The reinforced exterior layers are a mixture of sand and portland cement, water, and
a synthetic emulsified resin. Glass fiber can be interposed in the exterior layers.
The intermediate, light layer is a mixture of particles of plastic material, water,
synthetic resin, and concrete. Corao's slab lacks studs or beams to reinforce the
intermediate layer of concrete and resin. Similarly, the layers of concrete are bound
together only by an undisclosed "inbetween" layer or film; no structural means extends
through multiple layers of the slab to reinforce it. Finally, Corao does not provide
for any insulation.
[0008] U.S. Patent No. 2,934,934, to Berliner, discloses a construction panel comprising
a corrugated metal sheet embedded in and protruding from the ends of a block of very
lightweight cementitious material. The outer faces of the block are covered with a
hard cement or concrete layer. There is no provision for insulation, nor does the
structure lend itself to the addition of insulation. The complete absence of insulation
renders the Berliner panel a poor choice for energy efficient constructions.
[0009] U.s. Patent No. 2,126,301, to Wolcott, discloses a concrete slab structure comprising
a plurality of parallel, spaced-apart concrete channel members embedded in a concrete
slab. Metal reinforcing bars are arranged longitudinally in the spaces between the
channel members, and a reinforcing fabric is laid over the bars. There is no provision
for insulation, per se. Although some insulation effect may be exhibited by the void
channels within the slab, the strength of the slab declines in direct proportion to
increases in the width of the channels and the insulating effect obtained. Steel-reinforced
foamed concrete has also been used by Vin-Lox Corporation of Florida to create unique
building structures. The Vin-Lox process involves spraying foamed concrete on wire
mesh, which permits the creation of unusual designs. It is, however, inherently site-specific;
economies of scale achievable under factory conditions are not possible with the process.
It is the solution of these and other problems to which the present invention is directed.
[0010] It is therefore a primary object of the invention to provide a building panel which
is modular, while at the same time being strong and relatively lightweight, and a
method of constructing such a building panel.
[0011] It is another object of the invention to provide a modular building panel which can
be constructed in accordance with a simple method, and which is inexpensive to construct.
[0012] It is still another object of the invention to provide a modular building panel which
can be constructed in factory conditions and shipped to the site of construction,
facilitating both greater control of the manufacturing process, and faster construction
of the building structure.
[0013] It is still another object of the invention to provide a modular building panel which,
when assembled with like modular building panels, results in a monolithic structure
which is resistant to earthquakes and hurricanes.

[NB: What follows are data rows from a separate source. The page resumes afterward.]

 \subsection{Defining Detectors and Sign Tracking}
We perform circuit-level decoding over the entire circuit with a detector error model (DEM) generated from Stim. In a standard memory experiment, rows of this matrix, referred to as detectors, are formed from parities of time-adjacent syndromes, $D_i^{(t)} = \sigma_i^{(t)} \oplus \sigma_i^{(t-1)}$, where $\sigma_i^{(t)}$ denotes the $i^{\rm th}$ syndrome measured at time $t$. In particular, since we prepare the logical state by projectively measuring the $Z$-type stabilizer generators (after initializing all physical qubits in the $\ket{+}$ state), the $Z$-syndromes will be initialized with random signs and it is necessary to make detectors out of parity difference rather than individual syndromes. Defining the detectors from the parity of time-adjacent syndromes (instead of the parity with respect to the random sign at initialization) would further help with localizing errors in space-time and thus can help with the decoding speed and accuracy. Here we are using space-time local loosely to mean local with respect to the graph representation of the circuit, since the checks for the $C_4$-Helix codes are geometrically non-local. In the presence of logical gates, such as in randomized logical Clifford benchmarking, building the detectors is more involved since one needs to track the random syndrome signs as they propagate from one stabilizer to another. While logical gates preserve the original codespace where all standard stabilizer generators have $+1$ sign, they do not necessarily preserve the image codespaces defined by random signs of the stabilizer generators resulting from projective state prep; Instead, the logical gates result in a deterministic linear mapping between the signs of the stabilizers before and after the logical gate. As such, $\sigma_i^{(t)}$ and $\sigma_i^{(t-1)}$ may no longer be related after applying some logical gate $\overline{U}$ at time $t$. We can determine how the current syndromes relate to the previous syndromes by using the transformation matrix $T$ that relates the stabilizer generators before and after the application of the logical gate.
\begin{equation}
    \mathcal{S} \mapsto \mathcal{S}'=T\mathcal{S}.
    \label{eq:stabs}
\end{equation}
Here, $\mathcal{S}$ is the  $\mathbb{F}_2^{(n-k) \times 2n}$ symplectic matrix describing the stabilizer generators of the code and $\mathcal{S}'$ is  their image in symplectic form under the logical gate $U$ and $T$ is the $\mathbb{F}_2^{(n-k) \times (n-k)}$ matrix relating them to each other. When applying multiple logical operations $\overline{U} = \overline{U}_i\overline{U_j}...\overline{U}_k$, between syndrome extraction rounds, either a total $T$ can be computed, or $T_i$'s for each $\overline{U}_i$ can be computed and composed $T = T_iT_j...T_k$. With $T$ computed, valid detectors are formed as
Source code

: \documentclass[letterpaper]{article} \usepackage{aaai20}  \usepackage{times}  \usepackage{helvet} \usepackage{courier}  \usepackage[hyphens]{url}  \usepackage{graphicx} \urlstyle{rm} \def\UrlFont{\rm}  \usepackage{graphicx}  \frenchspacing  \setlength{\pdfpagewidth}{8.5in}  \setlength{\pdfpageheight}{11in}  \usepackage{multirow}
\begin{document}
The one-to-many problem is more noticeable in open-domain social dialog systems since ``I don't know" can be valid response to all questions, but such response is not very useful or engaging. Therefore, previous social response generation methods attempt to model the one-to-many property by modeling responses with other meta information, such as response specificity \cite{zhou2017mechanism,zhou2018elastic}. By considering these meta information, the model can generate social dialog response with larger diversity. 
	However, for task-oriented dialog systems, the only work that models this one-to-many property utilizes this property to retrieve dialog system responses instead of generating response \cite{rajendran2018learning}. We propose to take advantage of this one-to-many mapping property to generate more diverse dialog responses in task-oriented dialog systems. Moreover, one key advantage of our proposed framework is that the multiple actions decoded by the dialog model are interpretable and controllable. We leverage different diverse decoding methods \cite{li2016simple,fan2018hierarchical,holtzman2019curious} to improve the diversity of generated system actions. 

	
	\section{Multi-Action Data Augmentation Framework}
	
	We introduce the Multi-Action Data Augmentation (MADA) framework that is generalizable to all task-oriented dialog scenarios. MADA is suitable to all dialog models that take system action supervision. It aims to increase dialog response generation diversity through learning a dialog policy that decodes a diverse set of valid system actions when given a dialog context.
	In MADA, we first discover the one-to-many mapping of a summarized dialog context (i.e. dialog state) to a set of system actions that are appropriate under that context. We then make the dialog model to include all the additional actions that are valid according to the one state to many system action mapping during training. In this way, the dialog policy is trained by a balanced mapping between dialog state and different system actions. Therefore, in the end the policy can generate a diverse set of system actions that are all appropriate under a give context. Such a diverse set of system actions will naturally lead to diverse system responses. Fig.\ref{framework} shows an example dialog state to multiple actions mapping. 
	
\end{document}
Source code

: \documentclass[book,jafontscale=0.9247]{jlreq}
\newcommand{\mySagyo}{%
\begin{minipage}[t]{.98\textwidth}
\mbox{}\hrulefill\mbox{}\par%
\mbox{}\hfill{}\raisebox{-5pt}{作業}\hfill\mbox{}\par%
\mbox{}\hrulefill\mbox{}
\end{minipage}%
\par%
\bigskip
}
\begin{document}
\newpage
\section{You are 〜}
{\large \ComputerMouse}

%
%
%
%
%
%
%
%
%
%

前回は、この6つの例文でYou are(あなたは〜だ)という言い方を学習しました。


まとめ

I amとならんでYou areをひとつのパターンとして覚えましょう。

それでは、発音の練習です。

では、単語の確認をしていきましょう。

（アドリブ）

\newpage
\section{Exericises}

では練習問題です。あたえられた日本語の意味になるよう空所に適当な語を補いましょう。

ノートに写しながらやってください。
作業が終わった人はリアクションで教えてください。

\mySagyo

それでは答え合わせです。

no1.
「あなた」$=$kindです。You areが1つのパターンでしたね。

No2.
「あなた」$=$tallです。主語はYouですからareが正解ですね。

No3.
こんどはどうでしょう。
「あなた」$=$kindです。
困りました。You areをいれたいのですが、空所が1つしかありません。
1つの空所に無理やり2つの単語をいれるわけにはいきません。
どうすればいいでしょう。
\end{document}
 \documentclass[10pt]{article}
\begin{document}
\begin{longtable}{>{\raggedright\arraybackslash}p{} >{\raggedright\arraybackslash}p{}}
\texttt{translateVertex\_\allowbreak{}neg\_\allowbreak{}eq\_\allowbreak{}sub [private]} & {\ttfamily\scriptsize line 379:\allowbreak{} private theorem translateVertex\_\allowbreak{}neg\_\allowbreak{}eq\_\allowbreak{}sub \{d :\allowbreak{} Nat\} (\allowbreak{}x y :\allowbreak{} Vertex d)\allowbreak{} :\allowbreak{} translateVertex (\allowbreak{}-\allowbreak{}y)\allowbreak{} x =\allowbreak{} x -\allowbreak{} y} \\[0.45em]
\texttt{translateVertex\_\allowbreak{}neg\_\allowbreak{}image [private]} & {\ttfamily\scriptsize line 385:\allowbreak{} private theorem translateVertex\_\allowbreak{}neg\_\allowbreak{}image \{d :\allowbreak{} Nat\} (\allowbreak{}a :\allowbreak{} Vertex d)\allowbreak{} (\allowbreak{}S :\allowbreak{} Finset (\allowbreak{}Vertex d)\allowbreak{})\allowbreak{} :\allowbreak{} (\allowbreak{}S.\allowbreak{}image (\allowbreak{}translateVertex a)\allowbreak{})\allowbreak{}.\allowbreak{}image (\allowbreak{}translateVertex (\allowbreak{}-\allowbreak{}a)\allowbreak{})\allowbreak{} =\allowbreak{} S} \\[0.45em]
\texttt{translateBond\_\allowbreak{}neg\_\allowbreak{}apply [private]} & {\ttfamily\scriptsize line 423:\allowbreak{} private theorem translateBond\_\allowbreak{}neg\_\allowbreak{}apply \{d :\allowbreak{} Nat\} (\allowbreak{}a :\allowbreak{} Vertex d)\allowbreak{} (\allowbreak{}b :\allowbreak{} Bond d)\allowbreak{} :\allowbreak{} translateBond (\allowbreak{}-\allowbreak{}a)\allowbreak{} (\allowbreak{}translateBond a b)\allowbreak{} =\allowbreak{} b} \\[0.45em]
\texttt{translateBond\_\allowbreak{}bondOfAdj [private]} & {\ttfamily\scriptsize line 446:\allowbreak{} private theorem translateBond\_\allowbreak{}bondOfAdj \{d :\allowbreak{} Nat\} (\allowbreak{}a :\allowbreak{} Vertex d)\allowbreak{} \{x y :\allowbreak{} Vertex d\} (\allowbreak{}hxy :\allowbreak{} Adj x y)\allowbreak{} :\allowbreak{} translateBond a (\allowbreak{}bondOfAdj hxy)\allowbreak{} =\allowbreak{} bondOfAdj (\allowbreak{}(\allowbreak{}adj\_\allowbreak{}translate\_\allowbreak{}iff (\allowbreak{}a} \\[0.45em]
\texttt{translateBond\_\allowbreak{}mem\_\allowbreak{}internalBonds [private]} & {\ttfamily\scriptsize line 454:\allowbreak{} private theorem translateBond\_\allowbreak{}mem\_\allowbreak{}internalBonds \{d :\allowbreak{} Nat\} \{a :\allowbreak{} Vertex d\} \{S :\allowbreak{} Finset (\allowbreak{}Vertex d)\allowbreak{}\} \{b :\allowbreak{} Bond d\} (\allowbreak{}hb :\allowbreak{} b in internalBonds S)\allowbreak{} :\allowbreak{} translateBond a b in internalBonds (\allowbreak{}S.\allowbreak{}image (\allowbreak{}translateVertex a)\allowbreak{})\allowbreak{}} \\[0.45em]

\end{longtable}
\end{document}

[0014] It is yet another object of the invention to provide a modular building panel which
is constructed of materials which render it extremely fire-resistant.
[0015] These and other objects of the invention are achieved by the provision of a modular
building panel comprising a composite slab having a generally rectangular shape held
rigid within a steel stud framework. The slab includes an insulation layer comprising
a panel of fiberglass or other fire-resistant material, and a concrete layer comprising
a panel of foamed concrete formed by upsraying or foaming cellular concrete over the
insulation layer between and above the steel stud framework. The steel studs which
comprise the framework include inwardly-facing flanges which are embedded in the concrete,
thereby holding the concrete layer in place in the steel stud framework.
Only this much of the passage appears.